## Task prompt
Begin at the line containing "- Mangle variable names" in the data below and go on through the line containing "1. **Nothing on Screen (Backlight Works)**", repeating each line exactly; include both ends and no other line.

(Data listing begins)

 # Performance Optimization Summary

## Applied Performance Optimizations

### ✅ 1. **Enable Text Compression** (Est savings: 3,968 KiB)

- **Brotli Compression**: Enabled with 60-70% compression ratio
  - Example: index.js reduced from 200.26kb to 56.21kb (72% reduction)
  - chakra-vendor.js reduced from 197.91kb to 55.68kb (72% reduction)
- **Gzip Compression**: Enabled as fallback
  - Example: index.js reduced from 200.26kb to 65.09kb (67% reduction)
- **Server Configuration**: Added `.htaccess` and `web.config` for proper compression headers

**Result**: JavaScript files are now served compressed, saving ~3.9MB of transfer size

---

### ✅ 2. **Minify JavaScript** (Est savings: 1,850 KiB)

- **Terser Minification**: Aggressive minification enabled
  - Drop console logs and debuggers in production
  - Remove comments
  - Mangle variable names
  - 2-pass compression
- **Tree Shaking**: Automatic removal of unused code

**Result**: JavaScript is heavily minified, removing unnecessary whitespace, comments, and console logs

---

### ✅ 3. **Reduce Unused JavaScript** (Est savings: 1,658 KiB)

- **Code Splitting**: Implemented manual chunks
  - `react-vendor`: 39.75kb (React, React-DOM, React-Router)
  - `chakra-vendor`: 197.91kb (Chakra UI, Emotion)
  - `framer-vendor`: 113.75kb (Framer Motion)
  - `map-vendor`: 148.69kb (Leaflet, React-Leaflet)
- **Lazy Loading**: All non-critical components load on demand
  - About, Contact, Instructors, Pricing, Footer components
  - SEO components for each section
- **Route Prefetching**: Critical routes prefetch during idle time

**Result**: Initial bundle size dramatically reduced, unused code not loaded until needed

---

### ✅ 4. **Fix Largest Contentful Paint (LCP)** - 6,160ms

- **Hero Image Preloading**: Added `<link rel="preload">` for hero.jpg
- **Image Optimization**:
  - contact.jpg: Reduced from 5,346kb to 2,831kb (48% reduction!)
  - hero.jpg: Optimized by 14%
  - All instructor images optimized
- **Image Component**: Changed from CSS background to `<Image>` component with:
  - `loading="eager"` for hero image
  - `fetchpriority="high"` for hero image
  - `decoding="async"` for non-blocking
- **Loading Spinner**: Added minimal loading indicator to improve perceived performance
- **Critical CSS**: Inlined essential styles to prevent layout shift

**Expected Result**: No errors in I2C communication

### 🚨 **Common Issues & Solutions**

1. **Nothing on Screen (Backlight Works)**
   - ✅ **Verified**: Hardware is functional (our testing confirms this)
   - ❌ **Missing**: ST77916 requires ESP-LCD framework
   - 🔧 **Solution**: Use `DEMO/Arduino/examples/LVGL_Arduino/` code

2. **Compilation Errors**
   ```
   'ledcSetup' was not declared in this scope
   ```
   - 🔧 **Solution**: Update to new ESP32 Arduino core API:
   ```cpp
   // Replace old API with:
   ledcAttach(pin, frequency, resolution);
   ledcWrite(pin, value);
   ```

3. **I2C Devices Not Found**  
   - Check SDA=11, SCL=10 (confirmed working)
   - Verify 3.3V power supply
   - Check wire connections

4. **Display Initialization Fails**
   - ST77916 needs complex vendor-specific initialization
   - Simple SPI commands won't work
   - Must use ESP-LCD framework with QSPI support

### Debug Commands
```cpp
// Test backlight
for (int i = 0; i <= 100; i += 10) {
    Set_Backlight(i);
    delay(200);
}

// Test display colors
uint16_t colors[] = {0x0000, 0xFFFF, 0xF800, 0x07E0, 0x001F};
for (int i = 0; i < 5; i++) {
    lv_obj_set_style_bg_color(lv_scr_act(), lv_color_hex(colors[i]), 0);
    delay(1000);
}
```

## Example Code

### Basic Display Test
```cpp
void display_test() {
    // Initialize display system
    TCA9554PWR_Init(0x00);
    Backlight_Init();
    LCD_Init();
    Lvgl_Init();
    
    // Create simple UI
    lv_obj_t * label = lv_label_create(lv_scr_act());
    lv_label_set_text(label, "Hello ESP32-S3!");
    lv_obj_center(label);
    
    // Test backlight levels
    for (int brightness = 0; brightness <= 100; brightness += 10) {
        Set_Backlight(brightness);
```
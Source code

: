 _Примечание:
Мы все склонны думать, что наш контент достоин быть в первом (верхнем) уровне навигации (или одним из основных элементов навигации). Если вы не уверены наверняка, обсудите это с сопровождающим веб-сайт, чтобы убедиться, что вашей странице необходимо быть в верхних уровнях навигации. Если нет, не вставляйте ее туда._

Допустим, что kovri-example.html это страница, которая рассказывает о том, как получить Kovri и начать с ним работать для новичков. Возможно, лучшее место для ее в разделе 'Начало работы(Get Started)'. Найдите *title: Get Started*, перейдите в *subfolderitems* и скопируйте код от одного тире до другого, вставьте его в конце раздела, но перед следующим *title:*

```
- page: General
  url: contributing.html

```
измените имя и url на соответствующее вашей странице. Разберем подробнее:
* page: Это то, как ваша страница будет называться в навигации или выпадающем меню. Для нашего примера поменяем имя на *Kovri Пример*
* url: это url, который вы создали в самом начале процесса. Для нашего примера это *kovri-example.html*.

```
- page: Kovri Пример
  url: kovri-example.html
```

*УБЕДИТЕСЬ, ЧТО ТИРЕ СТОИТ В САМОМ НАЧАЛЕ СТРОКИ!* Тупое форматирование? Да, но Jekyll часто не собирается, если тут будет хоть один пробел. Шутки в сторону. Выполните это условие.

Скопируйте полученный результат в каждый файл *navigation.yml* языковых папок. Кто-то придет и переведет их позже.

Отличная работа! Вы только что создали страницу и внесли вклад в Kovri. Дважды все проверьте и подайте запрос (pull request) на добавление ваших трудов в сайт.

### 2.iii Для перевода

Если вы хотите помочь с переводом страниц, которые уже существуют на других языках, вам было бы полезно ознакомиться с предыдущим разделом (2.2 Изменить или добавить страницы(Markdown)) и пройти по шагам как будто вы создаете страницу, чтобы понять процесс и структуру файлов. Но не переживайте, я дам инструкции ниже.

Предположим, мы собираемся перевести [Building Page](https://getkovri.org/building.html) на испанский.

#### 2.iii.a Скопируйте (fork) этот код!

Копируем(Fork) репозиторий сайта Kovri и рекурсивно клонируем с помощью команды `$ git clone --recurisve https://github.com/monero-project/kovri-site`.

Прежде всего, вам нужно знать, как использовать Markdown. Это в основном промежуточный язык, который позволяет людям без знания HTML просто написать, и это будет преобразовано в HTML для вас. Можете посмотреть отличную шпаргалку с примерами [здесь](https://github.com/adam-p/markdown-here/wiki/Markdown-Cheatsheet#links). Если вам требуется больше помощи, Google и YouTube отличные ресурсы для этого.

(Data listing ends)

## Solution for this exercise
  - Mangle variable names
  - 2-pass compression
- **Tree Shaking**: Automatic removal of unused code

**Result**: JavaScript is heavily minified, removing unnecessary whitespace, comments, and console logs

---

### ✅ 3. **Reduce Unused JavaScript** (Est savings: 1,658 KiB)

- **Code Splitting**: Implemented manual chunks
  - `react-vendor`: 39.75kb (React, React-DOM, React-Router)
  - `chakra-vendor`: 197.91kb (Chakra UI, Emotion)
  - `framer-vendor`: 113.75kb (Framer Motion)
  - `map-vendor`: 148.69kb (Leaflet, React-Leaflet)
- **Lazy Loading**: All non-critical components load on demand
  - About, Contact, Instructors, Pricing, Footer components
  - SEO components for each section
- **Route Prefetching**: Critical routes prefetch during idle time

**Result**: Initial bundle size dramatically reduced, unused code not loaded until needed

---

### ✅ 4. **Fix Largest Contentful Paint (LCP)** - 6,160ms

- **Hero Image Preloading**: Added `<link rel="preload">` for hero.jpg
- **Image Optimization**:
  - contact.jpg: Reduced from 5,346kb to 2,831kb (48% reduction!)
  - hero.jpg: Optimized by 14%
  - All instructor images optimized
- **Image Component**: Changed from CSS background to `<Image>` component with:
  - `loading="eager"` for hero image
  - `fetchpriority="high"` for hero image
  - `decoding="async"` for non-blocking
- **Loading Spinner**: Added minimal loading indicator to improve perceived performance
- **Critical CSS**: Inlined essential styles to prevent layout shift

**Expected Result**: No errors in I2C communication

### 🚨 **Common Issues & Solutions**

1. **Nothing on Screen (Backlight Works)**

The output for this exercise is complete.